- **Saved entries**
.....

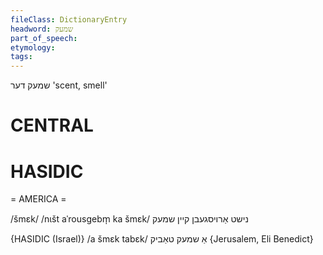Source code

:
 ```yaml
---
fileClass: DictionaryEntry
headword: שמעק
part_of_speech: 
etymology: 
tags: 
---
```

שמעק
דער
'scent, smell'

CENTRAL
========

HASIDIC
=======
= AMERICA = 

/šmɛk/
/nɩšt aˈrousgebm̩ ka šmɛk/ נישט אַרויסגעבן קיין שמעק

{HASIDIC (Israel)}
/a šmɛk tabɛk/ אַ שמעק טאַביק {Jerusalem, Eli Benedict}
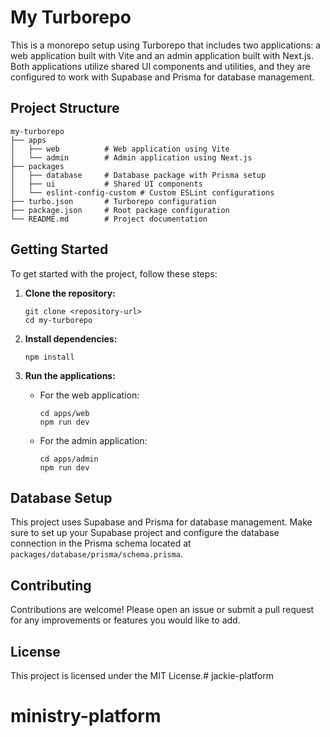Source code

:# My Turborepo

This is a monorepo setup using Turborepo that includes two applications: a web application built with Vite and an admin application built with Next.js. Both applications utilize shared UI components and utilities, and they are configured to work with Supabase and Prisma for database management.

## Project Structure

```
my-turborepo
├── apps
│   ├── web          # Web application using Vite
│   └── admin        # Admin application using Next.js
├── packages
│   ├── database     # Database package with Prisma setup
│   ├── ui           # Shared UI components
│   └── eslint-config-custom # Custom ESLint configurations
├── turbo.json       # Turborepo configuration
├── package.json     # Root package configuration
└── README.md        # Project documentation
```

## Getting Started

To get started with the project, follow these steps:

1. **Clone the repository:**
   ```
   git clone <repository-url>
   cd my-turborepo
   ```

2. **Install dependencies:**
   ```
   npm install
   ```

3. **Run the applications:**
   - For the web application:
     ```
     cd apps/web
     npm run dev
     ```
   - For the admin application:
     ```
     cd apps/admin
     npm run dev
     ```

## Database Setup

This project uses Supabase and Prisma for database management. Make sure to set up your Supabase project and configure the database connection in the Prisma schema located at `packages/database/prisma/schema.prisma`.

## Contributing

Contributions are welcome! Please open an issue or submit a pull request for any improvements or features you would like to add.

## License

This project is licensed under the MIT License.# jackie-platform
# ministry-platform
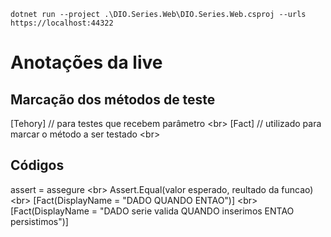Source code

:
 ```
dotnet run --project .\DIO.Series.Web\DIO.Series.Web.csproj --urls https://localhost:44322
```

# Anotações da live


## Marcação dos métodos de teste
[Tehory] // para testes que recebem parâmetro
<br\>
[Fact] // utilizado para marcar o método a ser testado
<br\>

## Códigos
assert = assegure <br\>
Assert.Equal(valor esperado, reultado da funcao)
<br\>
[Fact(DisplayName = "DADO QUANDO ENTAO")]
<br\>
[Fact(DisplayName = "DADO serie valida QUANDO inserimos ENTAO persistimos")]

.....

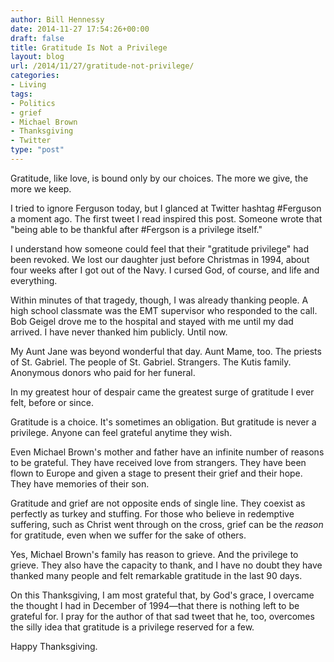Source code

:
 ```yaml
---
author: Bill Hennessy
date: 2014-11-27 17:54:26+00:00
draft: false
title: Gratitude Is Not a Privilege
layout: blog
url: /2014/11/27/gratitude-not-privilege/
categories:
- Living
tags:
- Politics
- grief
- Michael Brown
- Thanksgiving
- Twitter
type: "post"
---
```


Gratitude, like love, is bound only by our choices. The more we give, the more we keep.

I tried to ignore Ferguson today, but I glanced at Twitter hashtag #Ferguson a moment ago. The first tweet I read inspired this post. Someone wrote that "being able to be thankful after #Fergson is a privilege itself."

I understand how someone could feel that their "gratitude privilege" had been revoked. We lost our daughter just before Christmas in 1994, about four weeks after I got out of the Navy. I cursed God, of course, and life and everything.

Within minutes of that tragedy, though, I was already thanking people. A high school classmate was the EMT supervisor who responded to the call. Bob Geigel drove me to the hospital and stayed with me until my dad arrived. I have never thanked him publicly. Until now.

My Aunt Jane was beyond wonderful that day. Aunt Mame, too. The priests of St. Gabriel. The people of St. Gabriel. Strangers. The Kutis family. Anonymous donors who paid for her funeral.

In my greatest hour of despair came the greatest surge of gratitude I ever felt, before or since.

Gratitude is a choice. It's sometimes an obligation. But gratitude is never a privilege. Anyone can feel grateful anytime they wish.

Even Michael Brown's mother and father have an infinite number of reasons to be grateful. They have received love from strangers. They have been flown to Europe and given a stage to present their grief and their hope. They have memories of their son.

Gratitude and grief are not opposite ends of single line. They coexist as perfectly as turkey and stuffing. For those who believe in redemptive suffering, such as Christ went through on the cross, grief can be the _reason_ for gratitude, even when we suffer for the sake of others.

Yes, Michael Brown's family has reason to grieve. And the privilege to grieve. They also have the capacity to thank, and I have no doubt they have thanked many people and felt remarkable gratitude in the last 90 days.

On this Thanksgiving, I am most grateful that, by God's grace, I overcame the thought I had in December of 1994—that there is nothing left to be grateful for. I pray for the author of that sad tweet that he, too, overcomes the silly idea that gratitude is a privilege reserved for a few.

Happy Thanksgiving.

.....

- **HOW TO COMPLETE THIS TASK**
The lines you need are those containing "DisplayName"; find them in the records and copy them.

- **TASK OUTPUT**
[Fact(DisplayName = "DADO QUANDO ENTAO")]
[Fact(DisplayName = "DADO serie valida QUANDO inserimos ENTAO persistimos")]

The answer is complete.